• [EXERCISE DETAILS] Copy everything in the listing below word for word, apart from any images.

[Start of section]

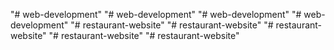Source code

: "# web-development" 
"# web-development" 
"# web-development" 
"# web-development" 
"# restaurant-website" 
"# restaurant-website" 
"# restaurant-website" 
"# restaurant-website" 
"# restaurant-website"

[End of section]

• [EXPECTED ANSWER]
Source code

: "# web-development" 
"# web-development" 
"# web-development" 
"# web-development" 
"# restaurant-website" 
"# restaurant-website" 
"# restaurant-website" 
"# restaurant-website" 
"# restaurant-website"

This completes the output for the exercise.